* _Exercise requirements_
From the listing below, copy each line that contains the word "assets".

*** Block opens ***

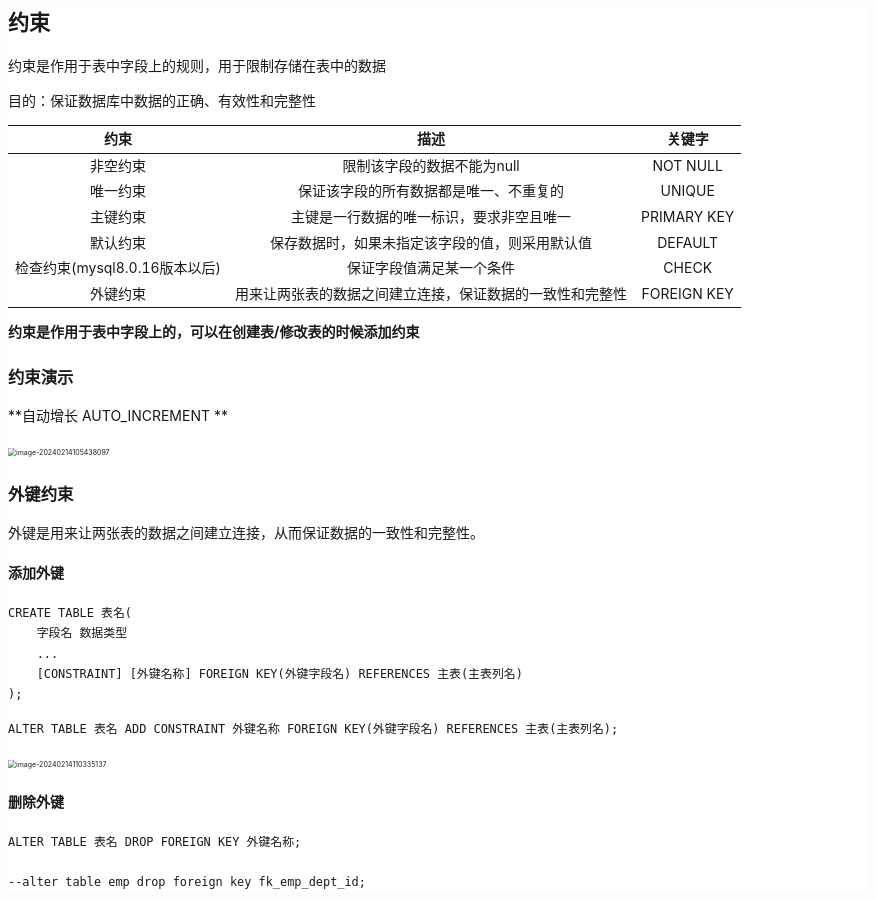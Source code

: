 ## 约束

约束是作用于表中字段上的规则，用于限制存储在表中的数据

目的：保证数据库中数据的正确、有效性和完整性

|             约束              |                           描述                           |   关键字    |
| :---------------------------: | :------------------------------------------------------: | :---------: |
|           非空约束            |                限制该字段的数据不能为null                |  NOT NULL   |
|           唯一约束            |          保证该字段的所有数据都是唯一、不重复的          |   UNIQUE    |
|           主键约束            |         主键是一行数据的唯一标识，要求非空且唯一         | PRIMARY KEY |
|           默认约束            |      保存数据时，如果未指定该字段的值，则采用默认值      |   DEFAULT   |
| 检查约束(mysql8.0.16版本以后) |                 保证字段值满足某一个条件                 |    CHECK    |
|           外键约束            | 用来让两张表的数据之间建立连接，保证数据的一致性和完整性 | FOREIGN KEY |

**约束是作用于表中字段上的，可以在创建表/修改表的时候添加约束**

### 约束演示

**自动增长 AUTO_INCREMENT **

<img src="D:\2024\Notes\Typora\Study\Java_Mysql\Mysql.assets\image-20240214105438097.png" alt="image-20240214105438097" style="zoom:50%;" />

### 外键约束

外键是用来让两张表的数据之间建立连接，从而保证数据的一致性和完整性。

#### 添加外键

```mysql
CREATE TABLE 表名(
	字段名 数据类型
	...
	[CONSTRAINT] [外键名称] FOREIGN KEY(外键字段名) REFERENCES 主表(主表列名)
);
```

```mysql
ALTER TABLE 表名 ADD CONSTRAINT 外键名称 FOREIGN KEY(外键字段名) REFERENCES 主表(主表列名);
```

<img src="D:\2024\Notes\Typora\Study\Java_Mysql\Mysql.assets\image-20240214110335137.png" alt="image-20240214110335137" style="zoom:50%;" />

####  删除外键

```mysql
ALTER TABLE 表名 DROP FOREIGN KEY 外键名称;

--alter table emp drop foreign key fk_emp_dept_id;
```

*** Block closes ***
*** Block opens ***

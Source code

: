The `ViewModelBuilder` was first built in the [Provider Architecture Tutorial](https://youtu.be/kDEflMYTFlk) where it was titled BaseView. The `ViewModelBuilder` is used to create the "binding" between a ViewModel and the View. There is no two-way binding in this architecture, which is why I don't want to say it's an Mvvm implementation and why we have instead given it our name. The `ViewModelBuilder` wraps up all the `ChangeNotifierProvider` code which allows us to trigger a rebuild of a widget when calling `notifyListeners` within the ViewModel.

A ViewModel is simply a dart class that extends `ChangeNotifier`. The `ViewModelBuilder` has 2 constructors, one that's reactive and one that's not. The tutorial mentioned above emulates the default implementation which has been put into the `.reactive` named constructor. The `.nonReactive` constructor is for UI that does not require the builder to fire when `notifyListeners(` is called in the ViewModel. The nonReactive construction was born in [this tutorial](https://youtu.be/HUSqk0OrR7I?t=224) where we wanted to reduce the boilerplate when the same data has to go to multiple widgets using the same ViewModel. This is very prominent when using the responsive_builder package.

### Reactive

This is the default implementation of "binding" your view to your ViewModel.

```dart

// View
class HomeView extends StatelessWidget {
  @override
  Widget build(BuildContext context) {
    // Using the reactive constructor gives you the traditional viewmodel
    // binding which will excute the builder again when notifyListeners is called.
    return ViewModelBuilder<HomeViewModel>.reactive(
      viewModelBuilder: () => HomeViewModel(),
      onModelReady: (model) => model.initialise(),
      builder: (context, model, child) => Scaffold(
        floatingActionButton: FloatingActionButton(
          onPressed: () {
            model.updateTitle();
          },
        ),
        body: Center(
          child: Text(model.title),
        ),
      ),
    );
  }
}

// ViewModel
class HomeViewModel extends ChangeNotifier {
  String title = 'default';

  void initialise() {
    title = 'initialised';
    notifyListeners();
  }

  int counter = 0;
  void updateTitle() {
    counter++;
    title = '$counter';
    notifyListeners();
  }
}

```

*** Block closes ***

* _Response below_
<img src="D:\2024\Notes\Typora\Study\Java_Mysql\Mysql.assets\image-20240214105438097.png" alt="image-20240214105438097" style="zoom:50%;" />
<img src="D:\2024\Notes\Typora\Study\Java_Mysql\Mysql.assets\image-20240214110335137.png" alt="image-20240214110335137" style="zoom:50%;" />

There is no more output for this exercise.